▶ [Your instructions]: As you look over the data below, please find each line where the word "describe" appears, then copy it.

[Source texts of formatted documents]
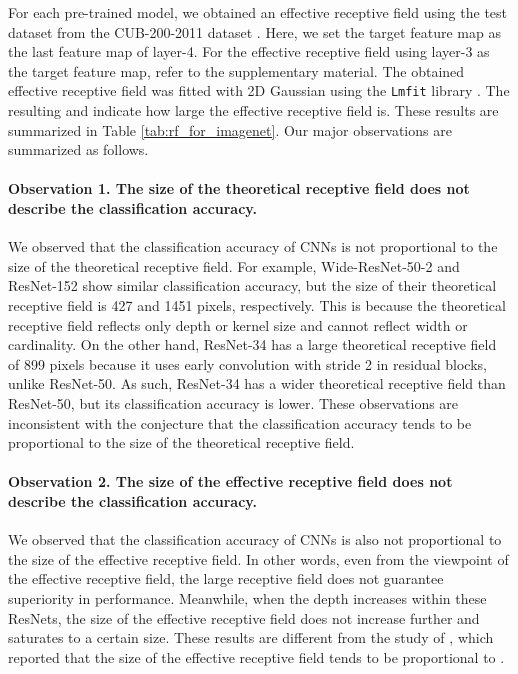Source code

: \documentclass[letterpaper]{article} \usepackage{aaai22}  \usepackage{times}  \usepackage{helvet}  \usepackage{courier}  \usepackage[hyphens]{url}  \usepackage{graphicx} \urlstyle{rm} \def\UrlFont{\rm}  \usepackage{natbib}  \usepackage{caption} \DeclareCaptionStyle{ruled}{labelfont=normalfont,labelsep=colon,strut=off} \frenchspacing  \setlength{\pdfpagewidth}{8.5in}  \setlength{\pdfpageheight}{11in}  \usepackage{algorithm}
\begin{document}
For each pre-trained model, we obtained an effective receptive field using the test dataset from the CUB-200-2011 dataset \cite{wah2011caltech}. Here, we set the target feature map as the last feature map of  layer-4. For the effective receptive field using  layer-3 as the target feature map, refer to the supplementary material. The obtained effective receptive field was fitted with 2D Gaussian using the \texttt{Lmfit} library \cite{newville2016lmfit}. The resulting  and  indicate how large the effective receptive field is. These results are summarized in Table \ref{tab:rf_for_imagenet}. Our major observations are summarized as follows.
\paragraph{Observation 1. The size of the theoretical receptive field does not describe the classification accuracy.}
We observed that the classification accuracy of CNNs is not proportional to the size of the theoretical receptive field. For example, Wide-ResNet-50-2 and ResNet-152 show similar classification accuracy, but the size of their theoretical receptive field is 427 and 1451 pixels, respectively. This is because the theoretical receptive field reflects only depth or kernel size and cannot reflect width or cardinality. On the other hand, ResNet-34 has a large theoretical receptive field of 899 pixels because it uses early convolution with stride 2 in residual blocks, unlike ResNet-50. As such, ResNet-34 has a wider theoretical receptive field than ResNet-50, but its classification accuracy is lower. These observations are inconsistent with the conjecture \cite{araujo2019computing} that the classification accuracy tends to be proportional to the size of the theoretical receptive field.

\paragraph{Observation 2. The size of the effective receptive field does not describe the classification accuracy.}
We observed that the classification accuracy of CNNs is also not proportional to the size of the effective receptive field. In other words, even from the viewpoint of the effective receptive field, the large receptive field does not guarantee superiority in performance. Meanwhile, when the depth increases within these ResNets, the size of the effective receptive field does not increase further and saturates to a certain size. These results are different from the study of \citet{luo2016understanding}, which reported that the size of the effective receptive field tends to be proportional to .
\end{document}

▶ [Exercise response]:
\paragraph{Observation 1. The size of the theoretical receptive field does not describe the classification accuracy.}
\paragraph{Observation 2. The size of the effective receptive field does not describe the classification accuracy.}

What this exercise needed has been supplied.